Marketing cost of ownership

Jan. 1, 2020
Remind customers that their vehicles are their second biggest asset.

When the Car Care Council launched the Be Car Care Aware campaign a few years ago, it's fair to say that most in the industry had high hopes for success but thought it would be modest at best. What was being overlooked was how tenacious the CCC would be in its quest to expand business in the aftermarket.

Over time the campaign kept building. It has placed numerous car care stories in both major print and broadcast media on the regional and national levels. With less than a half million dollar investment, it has secured media placements worth at least $13 million.

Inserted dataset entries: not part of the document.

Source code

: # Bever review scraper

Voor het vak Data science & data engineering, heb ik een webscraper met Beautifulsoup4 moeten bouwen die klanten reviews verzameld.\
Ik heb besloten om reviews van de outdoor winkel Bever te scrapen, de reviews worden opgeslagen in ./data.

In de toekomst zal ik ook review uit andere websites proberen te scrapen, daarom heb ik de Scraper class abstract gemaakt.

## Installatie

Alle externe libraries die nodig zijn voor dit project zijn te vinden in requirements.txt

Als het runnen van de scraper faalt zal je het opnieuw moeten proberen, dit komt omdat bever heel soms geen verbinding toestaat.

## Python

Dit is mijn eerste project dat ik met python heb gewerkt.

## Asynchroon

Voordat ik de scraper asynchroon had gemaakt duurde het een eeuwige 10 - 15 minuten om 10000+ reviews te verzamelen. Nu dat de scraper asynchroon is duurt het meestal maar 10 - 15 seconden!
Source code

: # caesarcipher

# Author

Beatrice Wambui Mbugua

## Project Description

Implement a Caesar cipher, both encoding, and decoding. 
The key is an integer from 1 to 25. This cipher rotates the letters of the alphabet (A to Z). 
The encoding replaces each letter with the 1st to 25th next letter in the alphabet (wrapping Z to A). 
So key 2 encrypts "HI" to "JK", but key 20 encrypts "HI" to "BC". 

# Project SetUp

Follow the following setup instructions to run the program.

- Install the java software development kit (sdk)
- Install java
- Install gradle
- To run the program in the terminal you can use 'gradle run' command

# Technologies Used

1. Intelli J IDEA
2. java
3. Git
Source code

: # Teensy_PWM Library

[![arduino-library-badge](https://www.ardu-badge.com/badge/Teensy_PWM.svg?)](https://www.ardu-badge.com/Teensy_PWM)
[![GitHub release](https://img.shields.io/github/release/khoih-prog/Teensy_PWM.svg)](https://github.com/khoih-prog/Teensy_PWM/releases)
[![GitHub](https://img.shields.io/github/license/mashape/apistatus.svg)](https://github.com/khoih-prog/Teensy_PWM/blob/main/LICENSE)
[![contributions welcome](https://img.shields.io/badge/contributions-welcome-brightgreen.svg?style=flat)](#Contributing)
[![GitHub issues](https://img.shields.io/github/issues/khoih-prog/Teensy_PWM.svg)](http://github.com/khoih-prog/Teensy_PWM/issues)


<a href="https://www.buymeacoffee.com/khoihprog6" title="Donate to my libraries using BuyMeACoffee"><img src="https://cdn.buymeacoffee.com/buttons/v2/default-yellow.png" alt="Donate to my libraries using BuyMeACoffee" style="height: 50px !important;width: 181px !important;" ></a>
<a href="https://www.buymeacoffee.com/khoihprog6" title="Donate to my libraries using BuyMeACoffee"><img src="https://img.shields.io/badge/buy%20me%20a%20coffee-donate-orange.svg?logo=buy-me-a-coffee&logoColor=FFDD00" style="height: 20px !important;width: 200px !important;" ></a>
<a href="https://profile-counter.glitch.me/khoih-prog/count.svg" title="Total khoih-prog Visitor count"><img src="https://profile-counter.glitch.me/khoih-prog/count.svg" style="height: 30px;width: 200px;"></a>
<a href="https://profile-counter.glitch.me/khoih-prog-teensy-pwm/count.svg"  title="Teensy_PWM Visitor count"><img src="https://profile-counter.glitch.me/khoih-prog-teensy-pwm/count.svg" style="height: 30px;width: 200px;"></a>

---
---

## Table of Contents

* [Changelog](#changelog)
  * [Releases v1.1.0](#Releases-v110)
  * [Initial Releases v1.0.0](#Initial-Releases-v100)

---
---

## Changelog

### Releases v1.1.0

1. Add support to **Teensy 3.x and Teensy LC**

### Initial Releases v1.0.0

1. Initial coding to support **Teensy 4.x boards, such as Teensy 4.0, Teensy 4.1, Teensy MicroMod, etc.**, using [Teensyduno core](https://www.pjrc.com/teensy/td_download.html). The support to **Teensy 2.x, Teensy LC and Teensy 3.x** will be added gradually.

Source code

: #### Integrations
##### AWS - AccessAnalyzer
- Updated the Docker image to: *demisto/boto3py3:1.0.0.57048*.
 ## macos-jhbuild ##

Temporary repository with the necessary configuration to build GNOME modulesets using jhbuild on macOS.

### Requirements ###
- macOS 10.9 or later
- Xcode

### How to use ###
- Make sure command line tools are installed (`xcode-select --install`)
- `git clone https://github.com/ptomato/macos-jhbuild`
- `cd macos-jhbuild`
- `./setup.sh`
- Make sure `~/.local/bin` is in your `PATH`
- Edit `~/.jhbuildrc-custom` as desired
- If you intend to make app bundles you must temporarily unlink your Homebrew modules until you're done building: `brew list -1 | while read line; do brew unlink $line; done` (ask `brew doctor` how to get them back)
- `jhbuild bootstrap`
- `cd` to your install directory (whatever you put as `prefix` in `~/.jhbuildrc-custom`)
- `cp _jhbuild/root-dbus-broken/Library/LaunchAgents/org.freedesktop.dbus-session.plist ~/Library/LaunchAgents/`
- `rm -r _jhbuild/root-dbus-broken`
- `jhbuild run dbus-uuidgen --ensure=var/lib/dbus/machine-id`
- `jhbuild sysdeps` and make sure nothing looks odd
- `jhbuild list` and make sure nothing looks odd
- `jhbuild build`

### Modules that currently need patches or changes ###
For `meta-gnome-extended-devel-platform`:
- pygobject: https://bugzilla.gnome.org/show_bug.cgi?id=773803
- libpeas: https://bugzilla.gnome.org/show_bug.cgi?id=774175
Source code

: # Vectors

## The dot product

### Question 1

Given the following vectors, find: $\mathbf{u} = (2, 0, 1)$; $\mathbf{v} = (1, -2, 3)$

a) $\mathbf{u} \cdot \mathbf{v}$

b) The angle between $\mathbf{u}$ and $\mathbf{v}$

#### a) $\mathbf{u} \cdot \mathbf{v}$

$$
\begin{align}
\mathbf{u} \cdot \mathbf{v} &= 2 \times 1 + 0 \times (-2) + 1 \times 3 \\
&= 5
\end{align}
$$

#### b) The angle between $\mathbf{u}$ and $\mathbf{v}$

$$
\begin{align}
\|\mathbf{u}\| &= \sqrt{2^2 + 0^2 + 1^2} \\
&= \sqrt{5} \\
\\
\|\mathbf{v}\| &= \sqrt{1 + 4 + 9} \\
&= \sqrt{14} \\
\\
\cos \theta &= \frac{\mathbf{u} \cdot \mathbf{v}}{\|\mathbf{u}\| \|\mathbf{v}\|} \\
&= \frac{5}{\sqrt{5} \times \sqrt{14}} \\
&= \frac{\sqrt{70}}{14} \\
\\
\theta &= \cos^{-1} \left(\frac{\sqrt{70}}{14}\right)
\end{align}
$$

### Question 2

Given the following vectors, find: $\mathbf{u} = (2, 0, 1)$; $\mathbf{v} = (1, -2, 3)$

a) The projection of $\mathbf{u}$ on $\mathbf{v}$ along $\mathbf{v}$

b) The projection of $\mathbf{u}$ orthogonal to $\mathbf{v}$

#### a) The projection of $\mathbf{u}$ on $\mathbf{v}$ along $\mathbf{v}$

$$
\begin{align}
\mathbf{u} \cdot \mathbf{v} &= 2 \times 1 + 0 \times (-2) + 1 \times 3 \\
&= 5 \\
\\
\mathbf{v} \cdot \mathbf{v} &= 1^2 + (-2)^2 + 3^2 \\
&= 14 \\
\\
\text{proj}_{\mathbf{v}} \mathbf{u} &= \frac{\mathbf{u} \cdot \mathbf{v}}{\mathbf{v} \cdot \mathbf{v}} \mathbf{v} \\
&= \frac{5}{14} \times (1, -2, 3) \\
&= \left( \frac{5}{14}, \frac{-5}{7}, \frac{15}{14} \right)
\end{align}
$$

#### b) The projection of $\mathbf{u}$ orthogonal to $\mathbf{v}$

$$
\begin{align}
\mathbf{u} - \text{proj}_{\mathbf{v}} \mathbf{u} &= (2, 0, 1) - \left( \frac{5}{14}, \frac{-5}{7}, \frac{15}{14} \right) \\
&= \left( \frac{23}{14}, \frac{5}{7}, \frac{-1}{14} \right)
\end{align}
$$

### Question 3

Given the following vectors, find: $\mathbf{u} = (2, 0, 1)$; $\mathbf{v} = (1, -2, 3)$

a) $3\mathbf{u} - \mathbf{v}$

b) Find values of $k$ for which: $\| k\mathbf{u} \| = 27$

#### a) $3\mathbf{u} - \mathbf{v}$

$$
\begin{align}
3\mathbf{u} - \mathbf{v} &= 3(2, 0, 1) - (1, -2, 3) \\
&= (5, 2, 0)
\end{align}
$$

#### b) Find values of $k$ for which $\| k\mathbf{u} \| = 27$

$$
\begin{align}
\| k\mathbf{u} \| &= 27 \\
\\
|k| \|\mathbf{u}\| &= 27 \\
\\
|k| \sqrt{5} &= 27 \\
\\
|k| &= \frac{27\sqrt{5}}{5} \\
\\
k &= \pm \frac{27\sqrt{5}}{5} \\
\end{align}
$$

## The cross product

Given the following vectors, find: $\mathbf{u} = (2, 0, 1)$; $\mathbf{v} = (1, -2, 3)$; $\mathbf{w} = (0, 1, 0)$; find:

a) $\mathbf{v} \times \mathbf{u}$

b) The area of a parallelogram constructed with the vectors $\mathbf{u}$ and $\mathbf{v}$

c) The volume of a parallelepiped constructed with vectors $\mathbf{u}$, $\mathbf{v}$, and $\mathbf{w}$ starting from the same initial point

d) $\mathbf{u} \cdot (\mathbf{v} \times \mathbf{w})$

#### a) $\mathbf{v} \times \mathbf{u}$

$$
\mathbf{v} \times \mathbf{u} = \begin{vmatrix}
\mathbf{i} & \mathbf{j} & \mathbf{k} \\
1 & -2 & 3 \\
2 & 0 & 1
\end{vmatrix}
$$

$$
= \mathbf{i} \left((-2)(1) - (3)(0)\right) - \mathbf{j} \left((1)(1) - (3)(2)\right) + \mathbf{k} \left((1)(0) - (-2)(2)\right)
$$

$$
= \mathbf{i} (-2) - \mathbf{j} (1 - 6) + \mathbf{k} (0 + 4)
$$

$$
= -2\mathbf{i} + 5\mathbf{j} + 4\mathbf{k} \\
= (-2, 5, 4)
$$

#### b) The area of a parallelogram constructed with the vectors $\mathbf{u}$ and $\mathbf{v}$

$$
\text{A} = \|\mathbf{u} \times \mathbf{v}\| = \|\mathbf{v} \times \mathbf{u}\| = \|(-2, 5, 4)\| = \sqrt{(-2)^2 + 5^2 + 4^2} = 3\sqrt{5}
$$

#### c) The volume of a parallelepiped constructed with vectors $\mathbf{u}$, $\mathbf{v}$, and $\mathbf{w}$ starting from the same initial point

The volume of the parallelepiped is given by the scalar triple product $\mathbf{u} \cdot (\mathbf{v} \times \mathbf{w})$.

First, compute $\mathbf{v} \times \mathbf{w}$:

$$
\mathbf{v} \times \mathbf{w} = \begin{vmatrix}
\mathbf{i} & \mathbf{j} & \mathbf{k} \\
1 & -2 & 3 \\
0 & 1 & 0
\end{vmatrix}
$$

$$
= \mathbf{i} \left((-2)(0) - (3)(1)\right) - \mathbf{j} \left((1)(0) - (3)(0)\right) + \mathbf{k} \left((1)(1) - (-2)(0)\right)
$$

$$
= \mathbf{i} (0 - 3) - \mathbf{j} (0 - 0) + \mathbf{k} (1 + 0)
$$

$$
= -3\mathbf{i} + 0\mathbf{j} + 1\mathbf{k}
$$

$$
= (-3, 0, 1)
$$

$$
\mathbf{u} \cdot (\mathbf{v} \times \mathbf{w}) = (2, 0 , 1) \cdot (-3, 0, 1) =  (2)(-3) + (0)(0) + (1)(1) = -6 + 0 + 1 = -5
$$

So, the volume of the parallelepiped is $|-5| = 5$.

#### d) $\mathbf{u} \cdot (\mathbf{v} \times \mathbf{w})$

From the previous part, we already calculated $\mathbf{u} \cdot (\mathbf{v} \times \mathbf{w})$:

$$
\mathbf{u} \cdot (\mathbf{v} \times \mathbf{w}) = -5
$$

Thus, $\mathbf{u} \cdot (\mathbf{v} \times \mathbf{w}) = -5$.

Undoubtedly, it's a campaign that is helping you sell more parts. But it can only help up to a point. It's best to think of it as priming the pump. The rest is up to you.

Some of you have embraced the campaign and added the BCCA logo to your promotional materials, ads invoices, signage and delivery trucks. No question that's a good thing. However, that's only the first step. Additionally, some have joined with their professional shop customers and other local businesses to run car check lanes during the Car Care Months of April and October.

And that's the point. Just as all politics are local, the most effective marketing is too.

Traditional marketing efforts just won't cut it anymore. Chances are you're among those who run newspaper ads that focus on "cheap" parts or "cheap" labor. The message to the consumer is to fix your car now with some parts or labor that are on sale. What's wrong with that? In one sense, nothing. No doubt specific prices on specific parts and service can –– and do –– motivate people to buy.

The real problem with that approach is that it's as far as most get. The broader message of the BCCA campaign of safety, dependability and pride of ownership doesn't get told. In other words, we keep trying to sell parts, rather than their benefits.

Of course, part of the pride of ownership is the cost of ownership. A reminder of that on store signage, on your website and on all promotional materials makes sense. A statement as simple as this could help: "Think about what you paid for your vehicle. Regular maintenance will assure that it retains its full market value." Laying a few Kelley Blue Books on your counters so that customers can check the value of their cars could start the maintenance conversation.

The next step could be for you to send your customers to some of your high quality shop customers for a complete vehicle inspection. You don't want this to be happenstance. Rather, it needs to be a prearranged partnership where you are feeding your best customers some customers who understand the need for regular maintenance.

Most vehicle owners don't understand the need for regular maintenance. More so than ever consumers think cars are maintenance free. The only real way to change that attitude is to act as their counselor. If not you, who?